### TASK
Everything in the records below except the pictures must be written out exactly.

### DATA PROVIDED

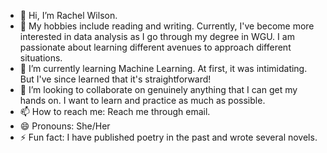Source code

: - 👋 Hi, I’m Rachel Wilson.
- 👀 My hobbies include reading and writing. Currently, I've become more interested in data analysis as I go through my degree in WGU. I am passionate about learning different avenues to approach different situations.
- 🌱 I’m currently learning Machine Learning. At first, it was intimidating. But I've since learned that it's straightforward!
- 💞️ I’m looking to collaborate on genuinely anything that I can get my hands on. I want to learn and practice as much as possible.
- 📫 How to reach me: Reach me through email.
- 😄 Pronouns: She/Her
- ⚡ Fun fact: I have published poetry in the past and wrote several novels.

<!---
rawilwgu/rawilwgu is a ✨ special ✨ repository because its `README.md` (this file) appears on your GitHub profile.
You can click the Preview link to take a look at your changes.
--->
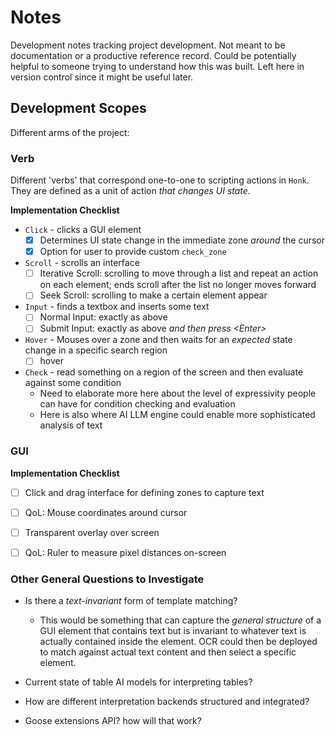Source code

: # Notes
Development notes tracking project development.
Not meant to be documentation or a productive reference record.
Could be potentially helpful to someone trying to understand how this was built.
Left here in version control since it might be useful later.

## Development Scopes
Different arms of the project:

### Verb
Different 'verbs' that correspond one-to-one to scripting actions in `Honk`.
They are defined as a unit of action *that changes UI state*.<br>

**Implementation Checklist**
- `Click` - clicks a GUI element
  - [x] Determines UI state change in the immediate zone *around* the cursor
  - [x] Option for user to provide custom `check_zone`
- `Scroll` - scrolls an interface
  - [ ] Iterative Scroll: scrolling to move through a list and repeat an action on each element; ends scroll after the list no longer moves forward
  - [ ] Seek Scroll: scrolling to make a certain element appear
- `Input` - finds a textbox and inserts some text
  - [ ] Normal Input: exactly as above
  - [ ] Submit Input: exactly as above *and then press \<Enter\>*
- `Hover` - Mouses over a zone and then waits for an *expected* state change in a specific search region
  - [ ] hover
- `Check` - read something on a region of the screen and then evaluate against some condition
  - Need to elaborate more here about the level of expressivity people can have for condition checking and evaluation
  - Here is also where AI LLM engine could enable more sophisticated analysis of text

### GUI
**Implementation Checklist**
- [ ] Click and drag interface for defining zones to capture text
- [ ] QoL: Mouse coordinates around cursor
- [ ] Transparent overlay over screen
- [ ] QoL: Ruler to measure pixel distances on-screen


### Other General Questions to Investigate
- Is there a *text-invariant* form of template matching? 
  - This would be something that can capture the *general structure* of a GUI element that contains
  text but is invariant to whatever text is actually contained inside the element.
  OCR could then be deployed to match against actual text content and then select a specific element.

- Current state of table AI models for interpreting tables?
- How are different interpretation backends structured and integrated?
- Goose extensions API? how will that work?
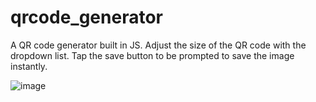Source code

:# qrcode_generator

A QR code generator built in JS. Adjust the size of the QR code with the dropdown list. Tap the save button to be prompted to save the image instantly.

![image](https://user-images.githubusercontent.com/50274456/218454620-020d8d65-cbc8-4e79-b979-947995d921df.png)
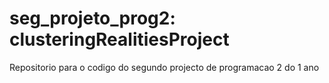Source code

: # seg_projeto_prog2: clusteringRealitiesProject

Repositorio para o codigo do segundo projecto de programacao 2 do 1 ano
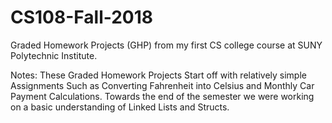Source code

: # CS108-Fall-2018
Graded Homework Projects (GHP) from my first CS college course at SUNY Polytechnic Institute. 

Notes:
These Graded Homework Projects Start off with relatively simple Assignments Such as Converting Fahrenheit into Celsius and Monthly Car Payment Calculations.
Towards the end of the semester we were working on a basic understanding of Linked Lists and Structs.
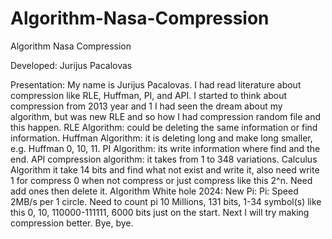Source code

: # Algorithm-Nasa-Compression
Algorithm Nasa Compression

Developed: Jurijus Pacalovas

Presentation: 
My name is Jurijus Pacalovas.
I had read literature about compression like RLE, Huffman, PI, and API.
I started to think about compression from 2013 year and 1 I had seen the dream about my algorithm, but was new RLE and so how I had compression random file and this happen.
RLE Algorithm: could be deleting the same information or find information.
Huffman Algorithm: it is deleting long and make long smaller, e.g. Huffman 0, 10, 11.
PI Algorithm: its write information where find and the end.
API compression algorithm: it takes from 1 to 348 variations.
Calculus Algorithm it take 14 bits and find what not exist and write it, also need write 1 for compress 0 when not compress or just compress like this 2^n. Need add ones then delete it.
Algorithm White hole 2024:
New Pi:
Pi: Speed 2MB/s per 1 circle.
Need to count pi 10 Millions, 131 bits, 1-34 symbol(s) like this 0, 10, 110000-111111, 6000 bits just on the start.
Next I will try making compression better.
Bye, bye.
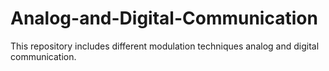 # Analog-and-Digital-Communication
This repository includes different modulation techniques analog and digital communication.
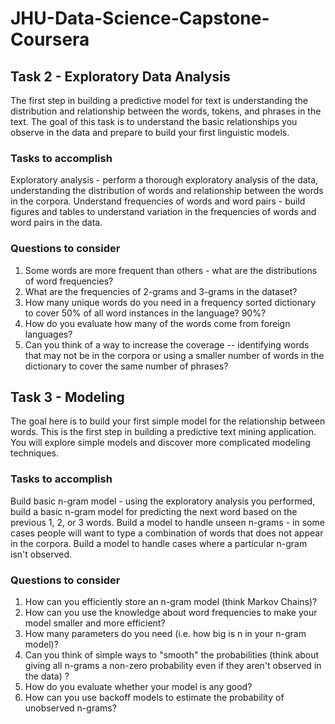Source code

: # JHU-Data-Science-Capstone-Coursera

## Task 2 - Exploratory Data Analysis

The first step in building a predictive model for text is understanding the distribution and relationship between the words, tokens, and phrases in the text. The goal of this task is to understand the basic relationships you observe in the data and prepare to build your first linguistic models.

### Tasks to accomplish

Exploratory analysis - perform a thorough exploratory analysis of the data, understanding the distribution of words and relationship between the words in the corpora.
Understand frequencies of words and word pairs - build figures and tables to understand variation in the frequencies of words and word pairs in the data.

### Questions to consider

1. Some words are more frequent than others - what are the distributions of word frequencies?
2. What are the frequencies of 2-grams and 3-grams in the dataset?
3. How many unique words do you need in a frequency sorted dictionary to cover 50% of all word instances in the language? 90%?
4. How do you evaluate how many of the words come from foreign languages?
5. Can you think of a way to increase the coverage -- identifying words that may not be in the corpora or using a smaller number of words in the dictionary to cover the same number of phrases?


## Task 3 - Modeling

The goal here is to build your first simple model for the relationship between words. This is the first step in building a predictive text mining application. You will explore simple models and discover more complicated modeling techniques.

### Tasks to accomplish

Build basic n-gram model - using the exploratory analysis you performed, build a basic n-gram model for predicting the next word based on the previous 1, 2, or 3 words.
Build a model to handle unseen n-grams - in some cases people will want to type a combination of words that does not appear in the corpora. Build a model to handle cases where a particular n-gram isn't observed.

### Questions to consider

1. How can you efficiently store an n-gram model (think Markov Chains)?
2. How can you use the knowledge about word frequencies to make your model smaller and more efficient?
3. How many parameters do you need (i.e. how big is n in your n-gram model)?
4. Can you think of simple ways to "smooth" the probabilities (think about giving all n-grams a non-zero probability even if they aren't observed in the data) ?
5. How do you evaluate whether your model is any good?
6. How can you use backoff models to estimate the probability of unobserved n-grams?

### WRITTEN RESPONSE
Source code

: - 👋 Hi, I’m Rachel Wilson.
- 👀 My hobbies include reading and writing. Currently, I've become more interested in data analysis as I go through my degree in WGU. I am passionate about learning different avenues to approach different situations.
- 🌱 I’m currently learning Machine Learning. At first, it was intimidating. But I've since learned that it's straightforward!
- 💞️ I’m looking to collaborate on genuinely anything that I can get my hands on. I want to learn and practice as much as possible.
- 📫 How to reach me: Reach me through email.
- 😄 Pronouns: She/Her
- ⚡ Fun fact: I have published poetry in the past and wrote several novels.

<!---
rawilwgu/rawilwgu is a ✨ special ✨ repository because its `README.md` (this file) appears on your GitHub profile.
You can click the Preview link to take a look at your changes.
--->
Source code

: # Notes
Development notes tracking project development.
Not meant to be documentation or a productive reference record.
Could be potentially helpful to someone trying to understand how this was built.
Left here in version control since it might be useful later.

## Development Scopes
Different arms of the project:

### Verb
Different 'verbs' that correspond one-to-one to scripting actions in `Honk`.
They are defined as a unit of action *that changes UI state*.<br>

**Implementation Checklist**
- `Click` - clicks a GUI element
  - [x] Determines UI state change in the immediate zone *around* the cursor
  - [x] Option for user to provide custom `check_zone`
- `Scroll` - scrolls an interface
  - [ ] Iterative Scroll: scrolling to move through a list and repeat an action on each element; ends scroll after the list no longer moves forward
  - [ ] Seek Scroll: scrolling to make a certain element appear
- `Input` - finds a textbox and inserts some text
  - [ ] Normal Input: exactly as above
  - [ ] Submit Input: exactly as above *and then press \<Enter\>*
- `Hover` - Mouses over a zone and then waits for an *expected* state change in a specific search region
  - [ ] hover
- `Check` - read something on a region of the screen and then evaluate against some condition
  - Need to elaborate more here about the level of expressivity people can have for condition checking and evaluation
  - Here is also where AI LLM engine could enable more sophisticated analysis of text

### GUI
**Implementation Checklist**
- [ ] Click and drag interface for defining zones to capture text
- [ ] QoL: Mouse coordinates around cursor
- [ ] Transparent overlay over screen
- [ ] QoL: Ruler to measure pixel distances on-screen


### Other General Questions to Investigate
- Is there a *text-invariant* form of template matching? 
  - This would be something that can capture the *general structure* of a GUI element that contains
  text but is invariant to whatever text is actually contained inside the element.
  OCR could then be deployed to match against actual text content and then select a specific element.

- Current state of table AI models for interpreting tables?
- How are different interpretation backends structured and integrated?
- Goose extensions API? how will that work?
Source code

:# qrcode_generator

A QR code generator built in JS. Adjust the size of the QR code with the dropdown list. Tap the save button to be prompted to save the image instantly.

![image](https://user-images.githubusercontent.com/50274456/218454620-020d8d65-cbc8-4e79-b979-947995d921df.png)
Source code

: # seg_projeto_prog2: clusteringRealitiesProject

Repositorio para o codigo do segundo projecto de programacao 2 do 1 ano
Source code

: # CS108-Fall-2018
Graded Homework Projects (GHP) from my first CS college course at SUNY Polytechnic Institute. 

Notes:
These Graded Homework Projects Start off with relatively simple Assignments Such as Converting Fahrenheit into Celsius and Monthly Car Payment Calculations.
Towards the end of the semester we were working on a basic understanding of Linked Lists and Structs.
Source code

: # Algorithm-Nasa-Compression
Algorithm Nasa Compression

Developed: Jurijus Pacalovas

Presentation: 
My name is Jurijus Pacalovas.
I had read literature about compression like RLE, Huffman, PI, and API.
I started to think about compression from 2013 year and 1 I had seen the dream about my algorithm, but was new RLE and so how I had compression random file and this happen.
RLE Algorithm: could be deleting the same information or find information.
Huffman Algorithm: it is deleting long and make long smaller, e.g. Huffman 0, 10, 11.
PI Algorithm: its write information where find and the end.
API compression algorithm: it takes from 1 to 348 variations.
Calculus Algorithm it take 14 bits and find what not exist and write it, also need write 1 for compress 0 when not compress or just compress like this 2^n. Need add ones then delete it.
Algorithm White hole 2024:
New Pi:
Pi: Speed 2MB/s per 1 circle.
Need to count pi 10 Millions, 131 bits, 1-34 symbol(s) like this 0, 10, 110000-111111, 6000 bits just on the start.
Next I will try making compression better.
Bye, bye.
 # Analog-and-Digital-Communication
This repository includes different modulation techniques analog and digital communication.
Source code

: # JHU-Data-Science-Capstone-Coursera

## Task 2 - Exploratory Data Analysis

The first step in building a predictive model for text is understanding the distribution and relationship between the words, tokens, and phrases in the text. The goal of this task is to understand the basic relationships you observe in the data and prepare to build your first linguistic models.

### Tasks to accomplish

Exploratory analysis - perform a thorough exploratory analysis of the data, understanding the distribution of words and relationship between the words in the corpora.
Understand frequencies of words and word pairs - build figures and tables to understand variation in the frequencies of words and word pairs in the data.

### Questions to consider

1. Some words are more frequent than others - what are the distributions of word frequencies?
2. What are the frequencies of 2-grams and 3-grams in the dataset?
3. How many unique words do you need in a frequency sorted dictionary to cover 50% of all word instances in the language? 90%?
4. How do you evaluate how many of the words come from foreign languages?
5. Can you think of a way to increase the coverage -- identifying words that may not be in the corpora or using a smaller number of words in the dictionary to cover the same number of phrases?


## Task 3 - Modeling

The goal here is to build your first simple model for the relationship between words. This is the first step in building a predictive text mining application. You will explore simple models and discover more complicated modeling techniques.

### Tasks to accomplish

Build basic n-gram model - using the exploratory analysis you performed, build a basic n-gram model for predicting the next word based on the previous 1, 2, or 3 words.
Build a model to handle unseen n-grams - in some cases people will want to type a combination of words that does not appear in the corpora. Build a model to handle cases where a particular n-gram isn't observed.

### Questions to consider

1. How can you efficiently store an n-gram model (think Markov Chains)?
2. How can you use the knowledge about word frequencies to make your model smaller and more efficient?
3. How many parameters do you need (i.e. how big is n in your n-gram model)?
4. Can you think of simple ways to "smooth" the probabilities (think about giving all n-grams a non-zero probability even if they aren't observed in the data) ?
5. How do you evaluate whether your model is any good?
6. How can you use backoff models to estimate the probability of unobserved n-grams?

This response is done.